■ **Input for this task**:
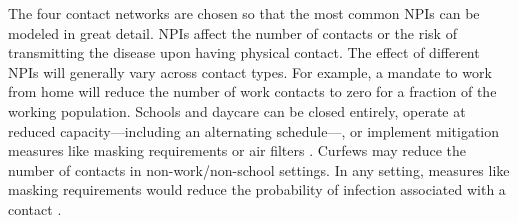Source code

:The four contact networks are chosen so that the most common NPIs can be modeled in
great detail. NPIs affect the number of contacts or the risk of transmitting the disease
upon having physical contact. The effect of different NPIs will generally vary across
contact types. For example, a mandate to work from home will reduce the number of work
contacts to zero for a fraction of the working population. Schools and daycare can be
closed entirely, operate at reduced capacity---including an alternating schedule---, or
implement mitigation measures like masking requirements or air filters
\citep{Lessler2021}. Curfews may reduce the number of contacts in non-work/non-school
settings. In any setting, measures like masking requirements would reduce the
probability of infection associated with a contact \citep{Cheng2021}.

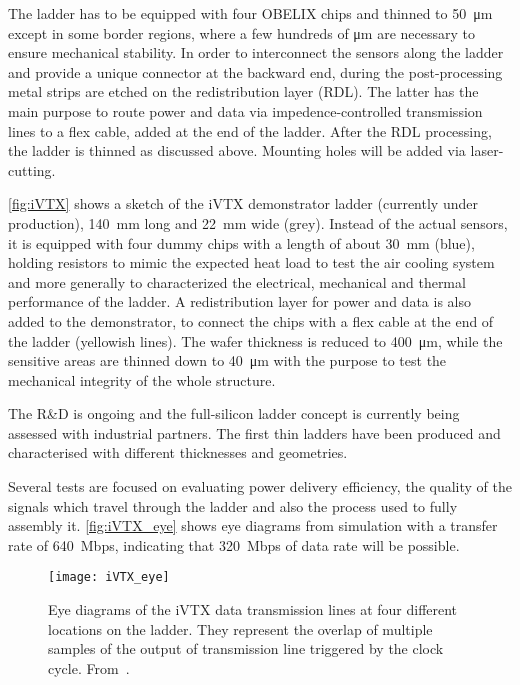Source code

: The ladder has to be equipped with four OBELIX chips and thinned to \SI{50}{\micro m} except in some border regions, where a few hundreds of \unit{\micro m} are necessary to ensure mechanical stability. 
In order to interconnect the sensors along the ladder and provide a unique connector at the backward end, during the post-processing metal strips are etched on the redistribution layer (RDL). The latter has the main purpose to route power and data via impedence-controlled transmission lines to a flex cable, added at the end of the ladder.
After the RDL processing, the ladder is thinned as discussed above. Mounting holes will be added via laser-cutting.


\autoref{fig:iVTX} shows a sketch of the iVTX demonstrator ladder (currently under production), \SI{140}{mm} long and \SI{22}{mm} wide (grey). Instead of the actual sensors, it is equipped with four dummy chips with a length of about \SI{30}{mm} (blue), holding resistors to mimic the expected heat load to test the air cooling system and more generally to characterized the electrical, mechanical and thermal performance of the ladder.
A redistribution layer for power and data is also added to the demonstrator, to connect the chips with a flex cable at the end of the ladder (yellowish lines). The wafer thickness is reduced to \SI{400}{\micro m}, while the sensitive areas are thinned down to \SI{40}{\micro m} with the purpose to test the mechanical integrity of the whole structure.

The R\&D is ongoing and the full-silicon ladder concept is currently being assessed with industrial partners. The first thin ladders have been produced and characterised with different thicknesses and geometries.

Several tests are focused on evaluating power delivery efficiency, the quality of the signals which travel through the ladder and also the process used to fully assembly it. 
\autoref{fig:iVTX_eye} shows eye diagrams from simulation with a transfer rate of \SI{640}{Mbps}, indicating that \SI{320}{Mbps} of data rate will be possible.

\begin{figure}[h!]
\centering
\texttt{[image: iVTX\_eye]}
\caption{Eye diagrams of the iVTX data transmission lines at four different locations on the ladder. They represent the overlap of multiple samples of the output of transmission line triggered by the clock cycle. From~\cite{BelleIIVTX:2023szr}.}
\label{fig:iVTX_eye}
\end{figure}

■ **Work instructions**: Reproduce only the lines from the first line of the listing above up to and including the line that holds "After the RDL". Omit the pictures.

■ **Solved exercise**:
Source code

:The four contact networks are chosen so that the most common NPIs can be modeled in
great detail. NPIs affect the number of contacts or the risk of transmitting the disease
upon having physical contact. The effect of different NPIs will generally vary across
contact types. For example, a mandate to work from home will reduce the number of work
contacts to zero for a fraction of the working population. Schools and daycare can be
closed entirely, operate at reduced capacity---including an alternating schedule---, or
implement mitigation measures like masking requirements or air filters
\citep{Lessler2021}. Curfews may reduce the number of contacts in non-work/non-school
settings. In any setting, measures like masking requirements would reduce the
probability of infection associated with a contact \citep{Cheng2021}.

Source code

: The ladder has to be equipped with four OBELIX chips and thinned to \SI{50}{\micro m} except in some border regions, where a few hundreds of \unit{\micro m} are necessary to ensure mechanical stability. 
In order to interconnect the sensors along the ladder and provide a unique connector at the backward end, during the post-processing metal strips are etched on the redistribution layer (RDL). The latter has the main purpose to route power and data via impedence-controlled transmission lines to a flex cable, added at the end of the ladder.
After the RDL processing, the ladder is thinned as discussed above. Mounting holes will be added via laser-cutting.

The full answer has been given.